WASHINGTON—President Barack Obama, long accused of keeping Congress at arm's length, is focusing even more intently on working around lawmakers rather than with them as he pursues his second-term agenda.
With deep spending cuts set to take effect Friday and the White House and Republicans at an impasse, the president has signaled his priority this week will be talking to the public about his own plan to avoid the cuts, rather than negotiating with lawmakers. Mr. Obama plans to visit Newport News, Va., Tuesday to argue for a package of spending cuts and tax revenues to replace the budget cuts.
On this and other issues, Mr. Obama has adopted a strategy of using his platform to try to build a public consensus that will compel lawmakers to act. Through a variety of executive actions and a campaign aimed at winning the battle for public opinion, the president has made clear he would like lawmakers' help, but will proceed without it.
White House aides have concluded Mr. Obama gained little by spending his time in meetings with Republican lawmakers during the string of crisis-driven budget negotiations over the past two years, according to senior administration officials.
The president conveyed his intention to go it alone in his State of the Union address, as he prodded Congress to act but reminded lawmakers that he could accomplish some of his goals without them. He nudged Congress again on Monday at a session with the nation's governors, saying that Washington "has to get past its obsession with focusing on the next election instead of the next generation."

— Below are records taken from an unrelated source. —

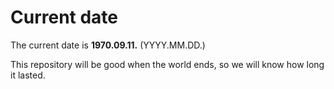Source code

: # Current date

The current date is **1970.09.11.** (YYYY.MM.DD.)

This repository will be good when the world ends, so we will know how long it lasted.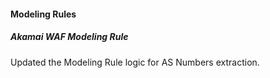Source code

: 
#### Modeling Rules

##### Akamai WAF Modeling Rule

Updated the Modeling Rule logic for AS Numbers extraction.
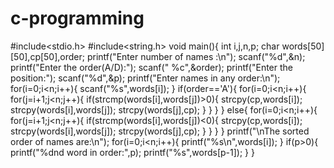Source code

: # c-programming
#include<stdio.h>
#include<string.h>
void main(){
   int i,j,n,p;
   char words[50][50],cp[50],order;
   printf("Enter number of names :\n");
   scanf("%d",&n);
   printf("Enter the order(A/D):");
   scanf(" %c",&order);
   printf("Enter the position:");
   scanf("%d",&p);
   printf("Enter names in any order:\n");
   for(i=0;i<n;i++){
      scanf("%s",words[i]);
   }
   if(order=='A'){
   for(i=0;i<n;i++){
      for(j=i+1;j<n;j++){
         if(strcmp(words[i],words[j])>0){
            strcpy(cp,words[i]);
            strcpy(words[i],words[j]);
            strcpy(words[j],cp);
         }
      }
   }
   }
   else{
        for(i=0;i<n;i++){
      for(j=i+1;j<n;j++){
         if(strcmp(words[i],words[j])<0){
            strcpy(cp,words[i]);
            strcpy(words[i],words[j]);
            strcpy(words[j],cp);
         }
      }
   } 
   }
   printf("\nThe sorted order of names are:\n");
   for(i=0;i<n;i++){
      printf("%s\n",words[i]);
   }
   if(p>0){
   printf("%dnd word in order:",p);
   printf("%s",words[p-1]);
   }
}
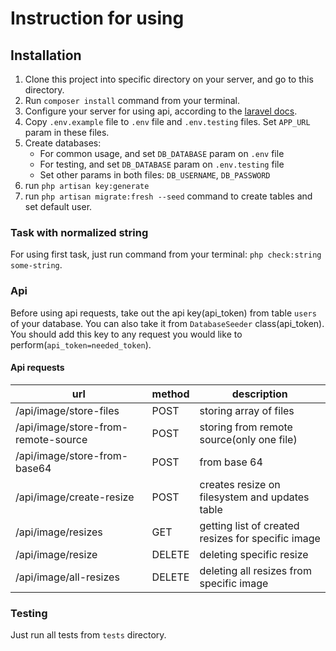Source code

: # Instruction for using

## Installation

1. Clone this project into specific directory on your server, and go to this directory.
2. Run ``composer install`` command from your terminal.
3. Configure your server for using api, according to the [laravel docs](https://laravel.com/docs/5.5/installation#web-server-configuration "laravel docs").
4. Copy `.env.example` file to `.env` file and `.env.testing` files. Set `APP_URL` param in these files.
5. Create databases:
    - For common usage, and set `DB_DATABASE` param on `.env` file
    - For testing, and set `DB_DATABASE` param on `.env.testing` file
    - Set other params in both files: `DB_USERNAME`, `DB_PASSWORD`
6. run `php artisan key:generate`
6. run `php artisan migrate:fresh --seed` command to create tables and set default user.


### Task with normalized string

For using first task, just run command from your terminal:
`php check:string some-string`. 

### Api

Before using api requests, take out the api key(api_token) from table `users` of your database.
You can also take it from `DatabaseSeeder` class(api_token). You should add this key to any request you would like to perform(`api_token=needed_token`).

#### Api requests

| url  | method | description   |
| ------------ | ------------ | ------------ |
| /api/image/store-files | POST | storing array of files  |
|  /api/image/store-from-remote-source | POST | storing from remote source(only one file)   |
| /api/image/store-from-base64  | POST | from base 64 |
| /api/image/create-resize  | POST | creates resize on filesystem and updates table |
| /api/image/resizes  | GET | getting list of created resizes for specific image |
| /api/image/resize  | DELETE | deleting specific resize |
| /api/image/all-resizes  | DELETE | deleting all resizes from specific image |

### Testing

Just run all tests from `tests` directory.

In the State of the Union address, Mr. Obama renewed his request for $1 billion to create a network of 15 institutes to develop manufacturing technologies, an idea Congress rejected last year. At the same time, he said he would create three manufacturing institutes on his own.

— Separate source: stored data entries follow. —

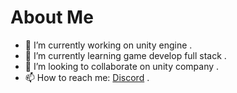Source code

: # About Me


- 🔭 I’m currently working on unity engine .
- 🌱 I’m currently learning game develop full stack .
- 👯 I’m looking to collaborate on unity company .
- 📫 How to reach me: [Discord](https://discordapp.com/users/1143937435676442634/) .


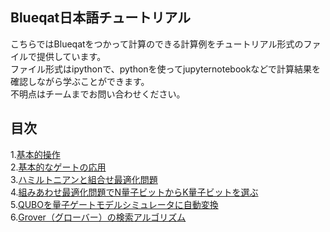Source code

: Blueqat日本語チュートリアル
--------
こちらではBlueqatをつかって計算のできる計算例をチュートリアル形式のファイルで提供しています。  
ファイル形式はipythonで、pythonを使ってjupyternotebookなどで計算結果を確認しながら学ぶことができます。  
不明点はチームまでお問い合わせください。

目次
--------------------
1.<a href="tutorial001_basic_circuit.ipynb">基本的操作</a>  
2.<a href="tutorial003_basic_gates.ipynb">基本的なゲートの応用</a>  
3.<a href="tutorial003_vqe.ipynb">ハミルトニアンと組合せ最適化問題</a>    
4.<a href="tutorial004_K_from_Nqubit.ipynb">組みあわせ最適化問題でN量子ビットからK量子ビットを選ぶ</a>  
5.<a href="tutorial005_QUBO_to_Pauli.ipynb">QUBOを量子ゲートモデルシミュレータに自動変換</a>  
6.<a href="tutorial006_grover.ipynb">Grover（グローバー）の検索アルゴリズム</a>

Similarly, Mr. Obama urged Congress to pursue a bipartisan, market-based solution to climate change. "But if Congress won't act soon to protect future generations, I will," the president said in his address. Environmentalists want him to expand the Environmental Protection Agency's regulation of power plants.

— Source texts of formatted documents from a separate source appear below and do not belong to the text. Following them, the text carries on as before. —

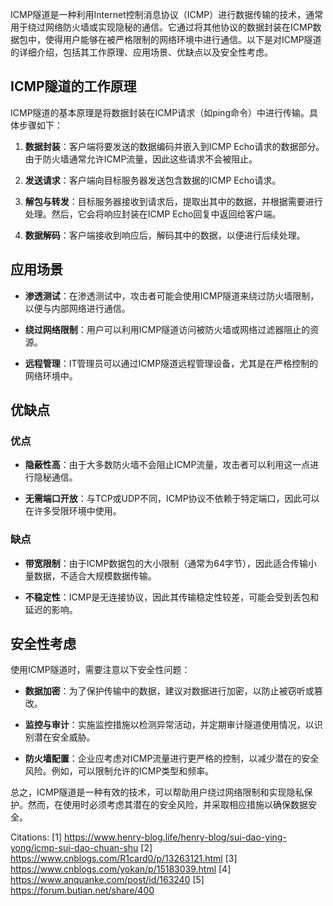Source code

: ICMP隧道是一种利用Internet控制消息协议（ICMP）进行数据传输的技术，通常用于绕过网络防火墙或实现隐秘的通信。它通过将其他协议的数据封装在ICMP数据包中，使得用户能够在被严格限制的网络环境中进行通信。以下是对ICMP隧道的详细介绍，包括其工作原理、应用场景、优缺点以及安全性考虑。

## ICMP隧道的工作原理

ICMP隧道的基本原理是将数据封装在ICMP请求（如ping命令）中进行传输。具体步骤如下：

1. **数据封装**：客户端将要发送的数据编码并嵌入到ICMP Echo请求的数据部分。由于防火墙通常允许ICMP流量，因此这些请求不会被阻止。

2. **发送请求**：客户端向目标服务器发送包含数据的ICMP Echo请求。

3. **解包与转发**：目标服务器接收到请求后，提取出其中的数据，并根据需要进行处理。然后，它会将响应封装在ICMP Echo回复中返回给客户端。

4. **数据解码**：客户端接收到响应后，解码其中的数据，以便进行后续处理。

## 应用场景

- **渗透测试**：在渗透测试中，攻击者可能会使用ICMP隧道来绕过防火墙限制，以便与内部网络进行通信。

- **绕过网络限制**：用户可以利用ICMP隧道访问被防火墙或网络过滤器阻止的资源。

- **远程管理**：IT管理员可以通过ICMP隧道远程管理设备，尤其是在严格控制的网络环境中。

## 优缺点

### 优点

- **隐蔽性高**：由于大多数防火墙不会阻止ICMP流量，攻击者可以利用这一点进行隐秘通信。

- **无需端口开放**：与TCP或UDP不同，ICMP协议不依赖于特定端口，因此可以在许多受限环境中使用。

### 缺点

- **带宽限制**：由于ICMP数据包的大小限制（通常为64字节），因此适合传输小量数据，不适合大规模数据传输。

- **不稳定性**：ICMP是无连接协议，因此其传输稳定性较差，可能会受到丢包和延迟的影响。

## 安全性考虑

使用ICMP隧道时，需要注意以下安全性问题：

- **数据加密**：为了保护传输中的数据，建议对数据进行加密，以防止被窃听或篡改。

- **监控与审计**：实施监控措施以检测异常活动，并定期审计隧道使用情况，以识别潜在安全威胁。

- **防火墙配置**：企业应考虑对ICMP流量进行更严格的控制，以减少潜在的安全风险。例如，可以限制允许的ICMP类型和频率。

总之，ICMP隧道是一种有效的技术，可以帮助用户绕过网络限制和实现隐私保护。然而，在使用时必须考虑其潜在的安全风险，并采取相应措施以确保数据安全。

Citations:
[1] https://www.henry-blog.life/henry-blog/sui-dao-ying-yong/icmp-sui-dao-chuan-shu
[2] https://www.cnblogs.com/R1card0/p/13263121.html
[3] https://www.cnblogs.com/yokan/p/15183039.html
[4] https://www.anquanke.com/post/id/163240
[5] https://forum.butian.net/share/400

On immigration, the president has made clear he will give Congress limited running room before pushing his own plan. "If Congress is unable to move forward in a timely fashion, I will send up a bill based on my proposal and insist that they vote on it right away," Mr. Obama said last month.
The threat of unilateral action has drawn criticism from congressional Republicans, who say voters chose divided government, which should be read as a mandate to find common ground.
"The president, instead, appears to have chosen a go-it-alone approach to pursue his liberal agenda," House Speaker John Boehner (R., Ohio) said after the State of the Union speech.
Lawmakers in both parties say they have heard little from the president, even to coordinate on policies they have in common.
When Mr. Obama called for raising the minimum wage in his State of the Union address, it caught even some Democrats by surprise. Sen. Tom Harkin of Iowa and Rep. George Miller of California, both Democrats, are working on legislation to increase the minimum wage, but neither lawmaker's office heard from the White House about the issue before the president's speech, legislative aides said.
White House press secretary Jay Carney said Monday the president believes it is important to talk with members of Congress in the hope of reaching a compromise. "But he also believes that it is essential, and it is part of his responsibility as president elected by the whole nation, to take these issues out into the country, to present his agenda and his priorities to regular folks out there in states across the country," he said.
Republicans in Congress see little evidence the president wants to talk to them. "There's no obvious legislative strategy on their part,'' a Senate Republican leadership aide said. "It appears that their legislative strategy is to send the president out to all these campaign events. That's a campaign strategy and a political strategy."